• What to produce: The listing below contains a span that opens with the line containing "- **US2.1** : *Sauvegarde en bdd *" and closes with the line containing "### Tâches Techniques". Return that span exactly.

Exercise materials START

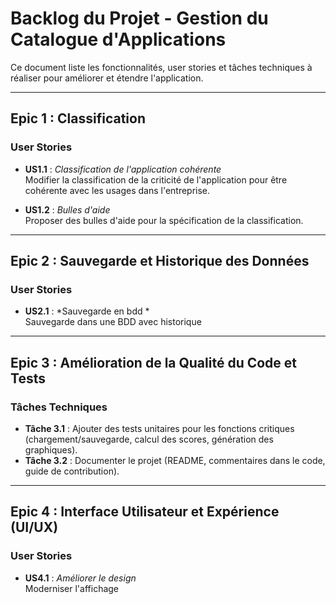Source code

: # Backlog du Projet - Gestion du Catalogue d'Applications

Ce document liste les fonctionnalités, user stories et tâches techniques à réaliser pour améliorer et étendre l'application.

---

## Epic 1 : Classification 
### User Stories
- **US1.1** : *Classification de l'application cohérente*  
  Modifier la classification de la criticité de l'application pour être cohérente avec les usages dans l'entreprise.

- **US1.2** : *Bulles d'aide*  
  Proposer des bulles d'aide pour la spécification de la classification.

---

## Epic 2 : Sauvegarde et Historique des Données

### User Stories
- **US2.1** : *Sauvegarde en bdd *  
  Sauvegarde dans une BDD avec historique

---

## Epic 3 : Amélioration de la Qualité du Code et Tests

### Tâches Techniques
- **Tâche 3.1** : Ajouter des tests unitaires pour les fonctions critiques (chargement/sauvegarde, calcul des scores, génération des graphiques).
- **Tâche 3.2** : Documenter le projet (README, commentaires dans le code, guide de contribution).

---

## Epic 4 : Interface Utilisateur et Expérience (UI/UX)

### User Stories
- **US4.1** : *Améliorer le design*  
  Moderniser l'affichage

Exercise materials END
Exercise materials START

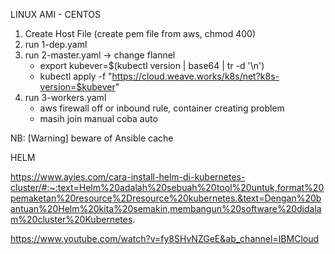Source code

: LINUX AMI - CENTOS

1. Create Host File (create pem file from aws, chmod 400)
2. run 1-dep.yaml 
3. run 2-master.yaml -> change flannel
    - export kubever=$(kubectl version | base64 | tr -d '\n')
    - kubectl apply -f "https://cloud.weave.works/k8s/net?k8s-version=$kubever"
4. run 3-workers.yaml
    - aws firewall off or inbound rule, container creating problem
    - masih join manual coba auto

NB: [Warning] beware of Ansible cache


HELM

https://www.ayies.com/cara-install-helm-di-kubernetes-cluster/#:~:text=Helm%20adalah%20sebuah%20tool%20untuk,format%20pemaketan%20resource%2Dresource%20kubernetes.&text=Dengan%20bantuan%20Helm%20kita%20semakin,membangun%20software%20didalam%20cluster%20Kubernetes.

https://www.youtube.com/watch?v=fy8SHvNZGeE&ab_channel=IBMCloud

Exercise materials END
Exercise materials START

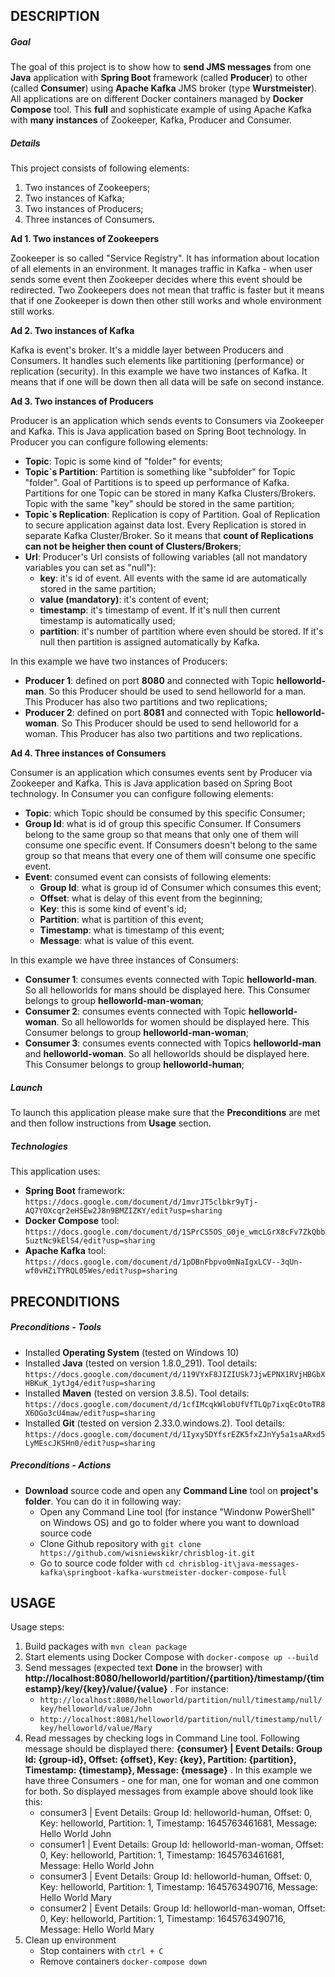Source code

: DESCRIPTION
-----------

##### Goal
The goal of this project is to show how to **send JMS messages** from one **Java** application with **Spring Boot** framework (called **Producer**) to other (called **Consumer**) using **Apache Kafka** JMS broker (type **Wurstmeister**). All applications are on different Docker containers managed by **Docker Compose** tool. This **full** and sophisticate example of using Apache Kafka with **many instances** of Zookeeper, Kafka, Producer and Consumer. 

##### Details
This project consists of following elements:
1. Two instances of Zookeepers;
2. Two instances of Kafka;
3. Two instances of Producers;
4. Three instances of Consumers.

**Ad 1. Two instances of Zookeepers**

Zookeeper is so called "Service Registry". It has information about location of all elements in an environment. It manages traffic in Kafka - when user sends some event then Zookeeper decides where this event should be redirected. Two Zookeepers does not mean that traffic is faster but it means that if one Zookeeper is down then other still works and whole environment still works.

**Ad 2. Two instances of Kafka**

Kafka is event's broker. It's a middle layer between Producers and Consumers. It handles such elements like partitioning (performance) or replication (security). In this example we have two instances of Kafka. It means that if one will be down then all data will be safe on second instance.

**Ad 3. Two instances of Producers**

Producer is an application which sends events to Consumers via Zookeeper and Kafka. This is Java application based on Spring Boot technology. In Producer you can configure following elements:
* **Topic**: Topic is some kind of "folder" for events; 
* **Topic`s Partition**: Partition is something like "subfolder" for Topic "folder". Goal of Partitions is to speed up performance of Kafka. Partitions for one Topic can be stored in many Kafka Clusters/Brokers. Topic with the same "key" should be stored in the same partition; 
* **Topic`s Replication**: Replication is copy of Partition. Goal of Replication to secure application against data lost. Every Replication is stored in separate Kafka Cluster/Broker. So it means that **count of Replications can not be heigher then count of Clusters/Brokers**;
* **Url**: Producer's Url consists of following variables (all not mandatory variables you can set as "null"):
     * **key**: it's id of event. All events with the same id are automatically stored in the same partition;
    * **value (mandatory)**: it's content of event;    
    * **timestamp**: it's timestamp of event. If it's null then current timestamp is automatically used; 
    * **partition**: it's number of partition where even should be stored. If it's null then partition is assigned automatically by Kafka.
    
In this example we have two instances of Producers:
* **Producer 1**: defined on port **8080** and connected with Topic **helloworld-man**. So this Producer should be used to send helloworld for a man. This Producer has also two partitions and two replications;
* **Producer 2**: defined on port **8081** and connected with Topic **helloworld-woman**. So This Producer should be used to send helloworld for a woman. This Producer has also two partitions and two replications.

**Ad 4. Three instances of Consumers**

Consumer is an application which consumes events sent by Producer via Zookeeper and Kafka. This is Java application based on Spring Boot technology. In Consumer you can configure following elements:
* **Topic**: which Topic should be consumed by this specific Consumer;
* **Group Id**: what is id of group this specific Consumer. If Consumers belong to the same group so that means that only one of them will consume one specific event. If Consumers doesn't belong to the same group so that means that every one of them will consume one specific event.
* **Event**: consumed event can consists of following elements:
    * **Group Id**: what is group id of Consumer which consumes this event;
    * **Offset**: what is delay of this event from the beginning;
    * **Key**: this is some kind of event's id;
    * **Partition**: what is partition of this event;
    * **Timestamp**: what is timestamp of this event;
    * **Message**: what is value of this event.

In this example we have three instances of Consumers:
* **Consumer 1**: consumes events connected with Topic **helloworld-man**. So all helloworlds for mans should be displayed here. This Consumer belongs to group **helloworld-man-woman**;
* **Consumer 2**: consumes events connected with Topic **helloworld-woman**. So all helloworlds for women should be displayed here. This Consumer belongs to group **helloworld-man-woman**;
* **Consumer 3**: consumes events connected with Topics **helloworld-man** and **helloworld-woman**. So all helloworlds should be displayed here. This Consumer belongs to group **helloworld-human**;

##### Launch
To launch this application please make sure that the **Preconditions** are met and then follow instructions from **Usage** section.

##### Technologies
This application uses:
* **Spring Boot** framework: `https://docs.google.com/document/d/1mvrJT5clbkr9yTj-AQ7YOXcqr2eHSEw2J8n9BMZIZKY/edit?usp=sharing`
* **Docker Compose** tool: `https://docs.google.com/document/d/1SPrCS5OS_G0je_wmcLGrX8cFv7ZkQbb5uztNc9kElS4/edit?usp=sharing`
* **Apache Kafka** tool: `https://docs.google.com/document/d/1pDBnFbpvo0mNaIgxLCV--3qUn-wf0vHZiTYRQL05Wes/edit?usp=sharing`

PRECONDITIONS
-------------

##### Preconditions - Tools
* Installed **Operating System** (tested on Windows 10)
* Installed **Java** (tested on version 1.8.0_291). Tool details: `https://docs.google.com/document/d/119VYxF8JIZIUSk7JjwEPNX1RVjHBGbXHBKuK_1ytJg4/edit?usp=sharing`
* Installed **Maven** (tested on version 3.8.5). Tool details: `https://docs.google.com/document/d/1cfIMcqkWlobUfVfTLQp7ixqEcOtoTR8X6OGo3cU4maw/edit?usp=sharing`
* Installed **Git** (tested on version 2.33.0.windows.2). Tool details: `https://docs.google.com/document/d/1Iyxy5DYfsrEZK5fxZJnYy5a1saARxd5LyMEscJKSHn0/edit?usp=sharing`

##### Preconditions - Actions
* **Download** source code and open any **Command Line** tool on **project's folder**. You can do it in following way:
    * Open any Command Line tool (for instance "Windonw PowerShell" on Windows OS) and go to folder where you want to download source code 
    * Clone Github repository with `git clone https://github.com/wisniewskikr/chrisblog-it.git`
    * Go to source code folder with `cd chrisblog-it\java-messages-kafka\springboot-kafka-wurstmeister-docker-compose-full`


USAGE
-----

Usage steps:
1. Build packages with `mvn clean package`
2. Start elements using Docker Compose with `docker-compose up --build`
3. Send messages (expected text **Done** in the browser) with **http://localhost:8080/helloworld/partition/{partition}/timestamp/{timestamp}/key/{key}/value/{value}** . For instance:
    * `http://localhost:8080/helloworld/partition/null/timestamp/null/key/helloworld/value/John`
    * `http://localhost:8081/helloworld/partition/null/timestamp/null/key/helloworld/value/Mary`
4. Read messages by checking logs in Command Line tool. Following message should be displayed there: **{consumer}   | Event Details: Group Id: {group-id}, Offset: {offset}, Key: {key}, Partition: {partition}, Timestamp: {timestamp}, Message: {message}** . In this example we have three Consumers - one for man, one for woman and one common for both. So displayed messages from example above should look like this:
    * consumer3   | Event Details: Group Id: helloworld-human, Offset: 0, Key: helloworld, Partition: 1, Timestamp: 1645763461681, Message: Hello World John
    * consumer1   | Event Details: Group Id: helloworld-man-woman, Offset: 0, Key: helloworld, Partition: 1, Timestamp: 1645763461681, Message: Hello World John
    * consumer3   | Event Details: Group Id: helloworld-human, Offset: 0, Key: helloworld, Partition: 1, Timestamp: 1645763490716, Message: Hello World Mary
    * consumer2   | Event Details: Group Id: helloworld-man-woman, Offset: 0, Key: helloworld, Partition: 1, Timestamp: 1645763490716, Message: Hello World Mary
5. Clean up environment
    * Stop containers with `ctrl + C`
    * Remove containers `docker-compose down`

Exercise materials END

• Written response:
- **US2.1** : *Sauvegarde en bdd *  
  Sauvegarde dans une BDD avec historique

---

## Epic 3 : Amélioration de la Qualité du Code et Tests

### Tâches Techniques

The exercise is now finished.